» **Work to complete**: Leave out all pictures. Return exactly the lines from the top of the material through the line containing "funding from the".

» **Stored data**:
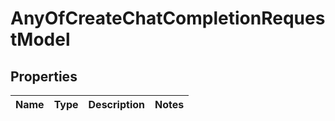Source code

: # AnyOfCreateChatCompletionRequestModel

## Properties
Name | Type | Description | Notes
------------ | ------------- | ------------- | -------------
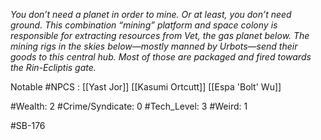 *You don’t need a planet in order to mine. Or at least, you don’t need ground. This combination “mining” platform and space colony is responsible for extracting resources from Vet, the gas planet below. The mining rigs in the skies below—mostly manned by Urbots—send their goods to this central hub. Most of those are packaged and fired towards the Rin-Ecliptis gate.*

Notable #NPCS : 
[[Yast Jor]]
[[Kasumi Ortcutt]]
[[Espa 'Bolt' Wu]]


#Wealth: 2
#Crime/Syndicate: 0
#Tech_Level: 3
#Weird: 1

#SB-176 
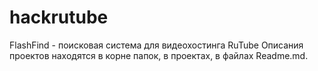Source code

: # hackrutube
FlashFind - поисковая система для видеохостинга RuTube
Описания проектов находятся в корне папок, в проектах, в файлах Readme.md.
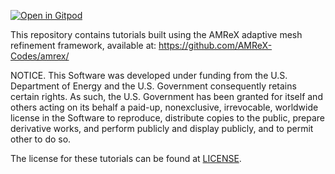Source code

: [![Open in Gitpod](https://gitpod.io/button/open-in-gitpod.svg)](https://gitpod.io/#https://github.com/atmyers/ecp-tutorials)

This repository contains tutorials built using the AMReX adaptive
mesh refinement framework, available at: https://github.com/AMReX-Codes/amrex/

NOTICE.  This Software was developed under funding from the
U.S. Department of Energy and the U.S. Government consequently retains
certain rights. As such, the U.S. Government has been granted for
itself and others acting on its behalf a paid-up, nonexclusive,
irrevocable, worldwide license in the Software to reproduce,
distribute copies to the public, prepare derivative works, and perform
publicly and display publicly, and to permit other to do so.

The license for these tutorials can be found at [LICENSE](LICENSE).
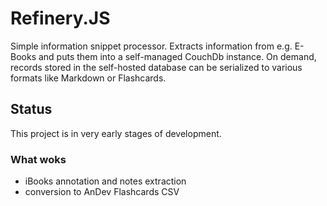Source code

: # Refinery.JS

Simple information snippet processor. Extracts information from e.g. E-Books and puts them into a self-managed CouchDb instance. On demand, records stored in the self-hosted database can be serialized to various formats like Markdown or Flashcards.

## Status

This project is in very early stages of development.

### What woks

* iBooks annotation and notes extraction
* conversion to AnDev Flashcards CSV
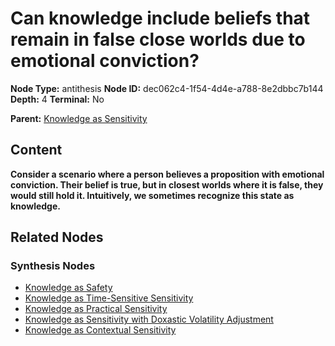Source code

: # Can knowledge include beliefs that remain in false close worlds due to emotional conviction?

**Node Type:** antithesis
**Node ID:** dec062c4-1f54-4d4e-a788-8e2dbbc7b144
**Depth:** 4
**Terminal:** No

**Parent:** [Knowledge as Sensitivity](knowledge-as-sensitivity-synthesis-8137b3ae-12a3-4180-b386-022b04bc2988.md)

## Content

**Consider a scenario where a person believes a proposition with emotional conviction. Their belief is true, but in closest worlds where it is false, they would still hold it. Intuitively, we sometimes recognize this state as knowledge.**

## Related Nodes

### Synthesis Nodes

- [Knowledge as Safety](knowledge-as-safety-synthesis-7e7c221d-b006-4aec-8e78-5a04e9240895.md)
- [Knowledge as Time-Sensitive Sensitivity](knowledge-as-time-sensitive-sensitivity-synthesis-ab89de2b-289f-4aa6-bc16-ae1d53b23e80.md)
- [Knowledge as Practical Sensitivity](knowledge-as-practical-sensitivity-synthesis-299429a8-3ccb-4207-bbb8-b8cea3078140.md)
- [Knowledge as Sensitivity with Doxastic Volatility Adjustment](knowledge-as-sensitivity-with-doxastic-volatility-adjustment-synthesis-5e45343e-eda5-480e-a882-dd5076a84be7.md)
- [Knowledge as Contextual Sensitivity](knowledge-as-contextual-sensitivity-synthesis-aecc89cc-3882-4826-b801-b8f3b4687c0f.md)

» **Output**:
Source code

: # AnyOfCreateChatCompletionRequestModel

## Properties
Name | Type | Description | Notes
------------ | ------------- | ------------- | -------------
 *You don’t need a planet in order to mine. Or at least, you don’t need ground. This combination “mining” platform and space colony is responsible for extracting resources from Vet, the gas planet below. The mining rigs in the skies below—mostly manned by Urbots—send their goods to this central hub. Most of those are packaged and fired towards the Rin-Ecliptis gate.*

Notable #NPCS : 
[[Yast Jor]]
[[Kasumi Ortcutt]]
[[Espa 'Bolt' Wu]]


#Wealth: 2
#Crime/Syndicate: 0
#Tech_Level: 3
#Weird: 1

#SB-176 
Source code

: # hackrutube
FlashFind - поисковая система для видеохостинга RuTube
Описания проектов находятся в корне папок, в проектах, в файлах Readme.md.
Source code

: [![Open in Gitpod](https://gitpod.io/button/open-in-gitpod.svg)](https://gitpod.io/#https://github.com/atmyers/ecp-tutorials)

This repository contains tutorials built using the AMReX adaptive
mesh refinement framework, available at: https://github.com/AMReX-Codes/amrex/

NOTICE.  This Software was developed under funding from the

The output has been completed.